Authorities are preparing to enforce a new bill that will allow them to clamp down on the illegal trade and transport of livestock which, in one year, cost the industry more than R600-million.
Some farms have had to close down as a result.
The new legislation, known as the Movement of Animals and Animal Produce Draft Bill, was sent to Police Minister Nathi Mthethwa in August and is expected to be brought before the cabinet by early next year.
The deadline for comment on the bill was three weeks ago, but has been extended to Friday due to public interest.
Ernest Pringle, president of Agri Eastern Cape, which represents 3000 farmers in the province, said they welcomed the bill.
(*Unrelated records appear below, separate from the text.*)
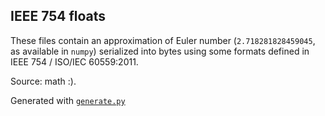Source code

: <!--
SPDX-FileCopyrightText: 2021 KOLANICH
SPDX-License-Identifier: Unlicense
-->

## IEEE 754 floats

These files contain an approximation of Euler number (`2.718281828459045`, as available in `numpy`) serialized into bytes using some formats defined in IEEE 754 / ISO/IEC 60559:2011.

Source: math :).

Generated with [`generate.py`](./generate.py)
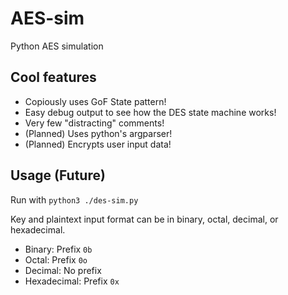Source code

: # AES-sim
Python AES simulation

## Cool features

* Copiously uses GoF State pattern!
* Easy debug output to see how the DES state machine works!
* Very few "distracting" comments!
* (Planned) Uses python's argparser!
* (Planned) Encrypts user input data!

## Usage (Future)

Run with `python3 ./des-sim.py`

Key and plaintext input format can be in binary, octal, decimal, or hexadecimal.
* Binary: Prefix `0b`
* Octal: Prefix `0o`
* Decimal: No prefix
* Hexadecimal: Prefix `0x`
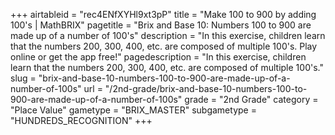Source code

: +++
airtableid = "rec4ENfXYHl9xt3pP"
title = "Make 100 to 900 by adding 100's | MathBRIX"
pagetitle = "Brix and Base 10: Numbers 100 to 900 are made up of a number of 100's"
description = "In this exercise, children learn that the numbers 200, 300, 400, etc. are composed of multiple 100's. Play online or get the app free!"
pagedescription = "In this exercise, children learn that the numbers 200, 300, 400, etc. are composed of multiple 100's."
slug = "brix-and-base-10-numbers-100-to-900-are-made-up-of-a-number-of-100s"
url = "/2nd-grade/brix-and-base-10-numbers-100-to-900-are-made-up-of-a-number-of-100s"
grade = "2nd Grade"
category = "Place Value"
gametype = "BRIX_MASTER"
subgametype = "HUNDREDS_RECOGNITION"
+++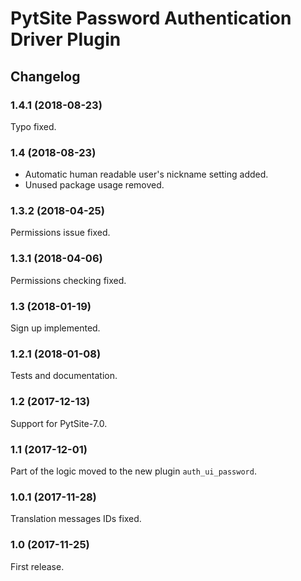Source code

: # PytSite Password Authentication Driver Plugin


## Changelog


### 1.4.1 (2018-08-23)

Typo fixed.


### 1.4 (2018-08-23)

- Automatic human readable user's nickname setting added.
- Unused package usage removed.


### 1.3.2 (2018-04-25)

Permissions issue fixed.


### 1.3.1 (2018-04-06)

Permissions checking fixed.


### 1.3 (2018-01-19)

Sign up implemented.


### 1.2.1 (2018-01-08)

Tests and documentation.


### 1.2 (2017-12-13)

Support for PytSite-7.0.


### 1.1 (2017-12-01)

Part of the logic moved to the new plugin `auth_ui_password`.


### 1.0.1 (2017-11-28)

Translation messages IDs fixed.


### 1.0 (2017-11-25)

First release.

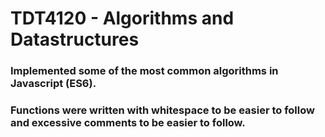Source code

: # TDT4120 - Algorithms and Datastructures
### Implemented some of the most common algorithms in Javascript (ES6).
### Functions were written with whitespace to be easier to follow and excessive comments to be easier to follow.

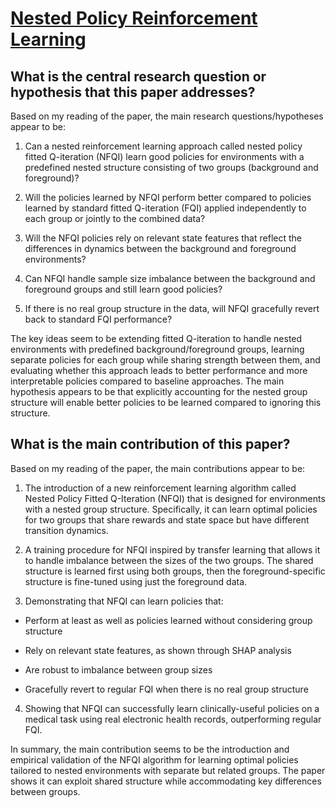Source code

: # [Nested Policy Reinforcement Learning](https://arxiv.org/abs/2110.02879v1)

## What is the central research question or hypothesis that this paper addresses?

 Based on my reading of the paper, the main research questions/hypotheses appear to be:

1) Can a nested reinforcement learning approach called nested policy fitted Q-iteration (NFQI) learn good policies for environments with a predefined nested structure consisting of two groups (background and foreground)?

2) Will the policies learned by NFQI perform better compared to policies learned by standard fitted Q-iteration (FQI) applied independently to each group or jointly to the combined data? 

3) Will the NFQI policies rely on relevant state features that reflect the differences in dynamics between the background and foreground environments?

4) Can NFQI handle sample size imbalance between the background and foreground groups and still learn good policies? 

5) If there is no real group structure in the data, will NFQI gracefully revert back to standard FQI performance?

The key ideas seem to be extending fitted Q-iteration to handle nested environments with predefined background/foreground groups, learning separate policies for each group while sharing strength between them, and evaluating whether this approach leads to better performance and more interpretable policies compared to baseline approaches. The main hypothesis appears to be that explicitly accounting for the nested group structure will enable better policies to be learned compared to ignoring this structure.


## What is the main contribution of this paper?

 Based on my reading of the paper, the main contributions appear to be:

1. The introduction of a new reinforcement learning algorithm called Nested Policy Fitted Q-Iteration (NFQI) that is designed for environments with a nested group structure. Specifically, it can learn optimal policies for two groups that share rewards and state space but have different transition dynamics. 

2. A training procedure for NFQI inspired by transfer learning that allows it to handle imbalance between the sizes of the two groups. The shared structure is learned first using both groups, then the foreground-specific structure is fine-tuned using just the foreground data.

3. Demonstrating that NFQI can learn policies that:

- Perform at least as well as policies learned without considering group structure

- Rely on relevant state features, as shown through SHAP analysis

- Are robust to imbalance between group sizes

- Gracefully revert to regular FQI when there is no real group structure

4. Showing that NFQI can successfully learn clinically-useful policies on a medical task using real electronic health records, outperforming regular FQI.

In summary, the main contribution seems to be the introduction and empirical validation of the NFQI algorithm for learning optimal policies tailored to nested environments with separate but related groups. The paper shows it can exploit shared structure while accommodating key differences between groups.
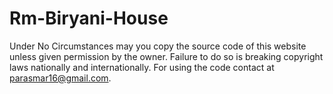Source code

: # Rm-Biryani-House
Under No Circumstances may you copy the source code of this website unless given permission by the owner. Failure to do so is breaking copyright laws nationally and internationally.
For using the code contact at parasmar16@gmail.com.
"The Eastern Cape has the most livestock in the country and obviously this makes us susceptible to being victim to the most incidents of stock theft,” he said.
"Stock theft is an enormous problem and we fully support any effort to curb such criminal activity. This bill will definitely give authorities more power to curb stock theft.”
The bill gives both nature conservation authorities and police more power to arrest and prosecute suspected thieves.
Under the new bill, police will be able to:
ıSearch people and vehicles transporting animals without a warrant;
ıSeize animals and products they suspect may have been unlawfully acquired; and
ıArrest anyone – provided they cannot give a satisfactory explanation – in possession of "any objects or means” that can be used to injure, kill or steal animals.
The bill also aims to regulate public auctions and control the movement of animals and produce, record-keeping as well as search and seizures. Drivers transporting animals will be held liable if paperwork and registers are incorrect or insufficient.
The new law will also clamp down on the illegal trade of any produce – including skins, hides, horns, intestines, heads, parts of bones, claws, wool, mohair and ostrich feathers or eggs.
Police crime statistics indicate that the Eastern Cape has the highest number of reported cases of stock theft in the country, with an estimated 7500 cases opened between April 2010 and March last year. The second highest number of reported cases is in KwaZulu-Natal with about 7000 cases, followed by the Free State with 4000 cases.
In total, more than 30000 cases involving the theft of cattle, sheep and goats were reported nationally over the same period.
The combined value of these cases is about R635-million. Authorities have recovered only R243-million worth of livestock stolen.
Deputy Agriculture Minister Pieter Mulder told parliament in 2010 that stock theft was a "critical and urgent priority”.